» What you need to do:
Your response must be made up of each line in the data below that contains the string "BaseHydraProgram".

» Record extracts:

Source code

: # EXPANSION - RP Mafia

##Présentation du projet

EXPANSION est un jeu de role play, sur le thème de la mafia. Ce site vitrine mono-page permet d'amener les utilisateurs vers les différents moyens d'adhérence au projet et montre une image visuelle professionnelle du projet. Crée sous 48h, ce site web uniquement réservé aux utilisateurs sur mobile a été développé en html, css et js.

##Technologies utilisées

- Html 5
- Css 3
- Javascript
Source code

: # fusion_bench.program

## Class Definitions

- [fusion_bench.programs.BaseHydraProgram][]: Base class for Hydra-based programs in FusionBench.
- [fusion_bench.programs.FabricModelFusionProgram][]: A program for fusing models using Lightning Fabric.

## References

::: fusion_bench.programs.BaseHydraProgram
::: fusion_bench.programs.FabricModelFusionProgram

» Task response:
- [fusion_bench.programs.BaseHydraProgram][]: Base class for Hydra-based programs in FusionBench.
::: fusion_bench.programs.BaseHydraProgram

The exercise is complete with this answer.